Sou negro! Sou negro! Quero ser negro! Gritava meu silêncio perturbador. Como pude viver tanto tempo sem essa parte de mim? Sou cristão, sou macumbeiro! Sou tupi! Sou zumbi!?

1- Traduzir por escrito o que se passou comigo por ocasião de uma visita ao Quilombo da Fazenda São José (1) é a tarefa que me coloco. O motivo de minha visita era acompanhar a uma amiga pesquisadora que prepara uma tese de doutoramento sobre os  processos de transmissão cultural nos grupos de jongo.
Nossa visita se dava em um dia especial. Dia em que Teresinha Fernandes assumia o lugar da antiga matriarca que morrera dias antes. Encontravam-se presentes no local pesquisadores e pesquisadoras de outras regiões do país que como eu e minha amiga estudam as questões culturais e raciais.  Nossa rotina de trabalho estava indo bem quando de repente fui atropelado pelos meus pensamentos, mais especificamente na hora da missa negra que estava sendo celebrada. 
2- Sou negro! Sou negro! Quero ser negro! Gritava meu silêncio perturbador. Como pude viver tanto tempo sem essa parte de mim? Sou cristão, sou macumbeiro! Sou tupi! Sou zumbi!

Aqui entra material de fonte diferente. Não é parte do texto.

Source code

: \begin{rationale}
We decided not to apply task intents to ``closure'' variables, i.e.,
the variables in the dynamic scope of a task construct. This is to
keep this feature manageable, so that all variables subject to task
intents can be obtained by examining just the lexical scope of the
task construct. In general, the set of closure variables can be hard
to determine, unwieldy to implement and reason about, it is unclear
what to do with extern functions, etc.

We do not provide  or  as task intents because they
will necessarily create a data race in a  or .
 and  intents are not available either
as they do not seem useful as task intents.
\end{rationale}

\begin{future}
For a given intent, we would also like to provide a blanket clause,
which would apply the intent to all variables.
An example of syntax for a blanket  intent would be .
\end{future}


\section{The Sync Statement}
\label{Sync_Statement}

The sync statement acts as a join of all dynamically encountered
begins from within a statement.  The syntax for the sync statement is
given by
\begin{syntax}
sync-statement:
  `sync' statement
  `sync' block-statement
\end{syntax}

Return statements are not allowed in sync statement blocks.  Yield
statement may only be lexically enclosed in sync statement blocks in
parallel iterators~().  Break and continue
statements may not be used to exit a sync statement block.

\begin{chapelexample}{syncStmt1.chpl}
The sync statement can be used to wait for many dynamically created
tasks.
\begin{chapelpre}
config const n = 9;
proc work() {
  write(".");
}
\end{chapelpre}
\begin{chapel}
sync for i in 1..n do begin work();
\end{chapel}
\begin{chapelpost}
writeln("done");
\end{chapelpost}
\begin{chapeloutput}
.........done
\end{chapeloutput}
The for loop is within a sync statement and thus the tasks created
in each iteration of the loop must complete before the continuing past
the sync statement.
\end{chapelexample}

Como pude desprezar meus deuses e a cultura de meus antepassados africanos, ameríndios, e só ter querido descender de meu avô português? Por que, sendo tudo, quis apenas ser um dos muitos que posso ser?  Ser e ser, eis a minha questão!

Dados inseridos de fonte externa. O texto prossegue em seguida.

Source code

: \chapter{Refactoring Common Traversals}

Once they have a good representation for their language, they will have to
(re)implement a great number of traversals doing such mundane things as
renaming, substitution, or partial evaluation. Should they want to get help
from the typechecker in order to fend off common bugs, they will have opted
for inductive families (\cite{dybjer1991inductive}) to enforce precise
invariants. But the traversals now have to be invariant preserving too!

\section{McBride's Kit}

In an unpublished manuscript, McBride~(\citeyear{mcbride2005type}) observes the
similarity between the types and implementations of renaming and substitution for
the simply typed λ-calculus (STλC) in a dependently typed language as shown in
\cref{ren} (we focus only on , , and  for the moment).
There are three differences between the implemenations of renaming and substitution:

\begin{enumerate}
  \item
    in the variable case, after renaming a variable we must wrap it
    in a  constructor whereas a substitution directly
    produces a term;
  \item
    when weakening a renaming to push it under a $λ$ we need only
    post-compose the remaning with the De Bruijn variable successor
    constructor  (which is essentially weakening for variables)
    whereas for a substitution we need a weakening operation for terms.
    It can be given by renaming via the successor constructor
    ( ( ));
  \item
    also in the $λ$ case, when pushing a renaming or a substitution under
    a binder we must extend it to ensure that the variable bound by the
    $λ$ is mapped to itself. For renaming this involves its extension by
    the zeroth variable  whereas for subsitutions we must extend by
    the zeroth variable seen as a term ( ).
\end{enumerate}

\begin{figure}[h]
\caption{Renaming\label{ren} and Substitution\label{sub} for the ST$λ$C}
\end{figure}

Minha cabeça rodava. Meu corpo tremia. Chorava! Gozava! Não eu, mas, o mundo é que gozava em mim. Era eu me parindo, me partindo e me ajuntando nos meus mil cacos.  Seria eu, naquele instante, o Anjo de Paul Klee? Não sei, só sei que era eu, tomando consciência de mim e de minhas ruínas que se amontoavam todas ali aos meus pés. Penso que, mais que anjo, fui Macunaíma, metáfora que me ajuda a compreender que negro  é apenas uma parte de mim e nunca eu inteiro. Como ele, sou isto e aquilo: às vezes branco, às vezes preto, às vezes índio? Fronteira que une ou separa o quase tudo e o quase nada, um lugar de emergências.
3- Na missa que foi celebrada para empossar Mãe Teresinha , fui tomado de uma forte emoção pois era a primeira vez que via juntos a  mãe de santo e o padre, a macumba e a missa. Que via o altar quase gongá, O gongá quase altar. Que me  percebia quase católico, quase macumbeiro. E que, finalmente começava a compreender o que é viver nas fronteiras de uma sociedade híbrida, carnavalizada. Entendia ainda por que caminhos deveria passar a nossa revolução cultural: a de que não existe pecado do lado debaixo do equador e que Deus aqui só acerta se souber escrever sobre linhas tortas e no avesso da lei.
4- Naquela missa tremia de medo, meu coração se acelerava. Dançava. Cantava. Sobretudo pensava: como pude viver meio século de minha existência apartado de mim, sem me dar conta de que eu também era um homem negro, como tantos outros homens e mulheres de meu país?
Confesso, tive medo da resposta, mas mesmo assim me respondi: Eu não nasci assim, fui educado assim. Mas por que, continuava a me interrogar, desejei e vivi como branco por todo o tempo? E mais uma vez temi a resposta. Quis ser branco ? e, a essa altura, lembrei-me de Fanon ? porque quis ser homem, porque no meu país só é respeitado e vive feliz quem é branco. Eu queria ser feliz, não ser maltratado, ter boa escola, ter boa casa, e não morar num mocambo, quis estar nos salões. Não queria ser revistado a todo momento pela polícia e ser sempre potencialmente suspeito. Enfim, eu não queria abrir mão do direito de ter direitos. Foi por isso que traí, que neguei e que negociei em meu silêncio a minha invisibilidade. 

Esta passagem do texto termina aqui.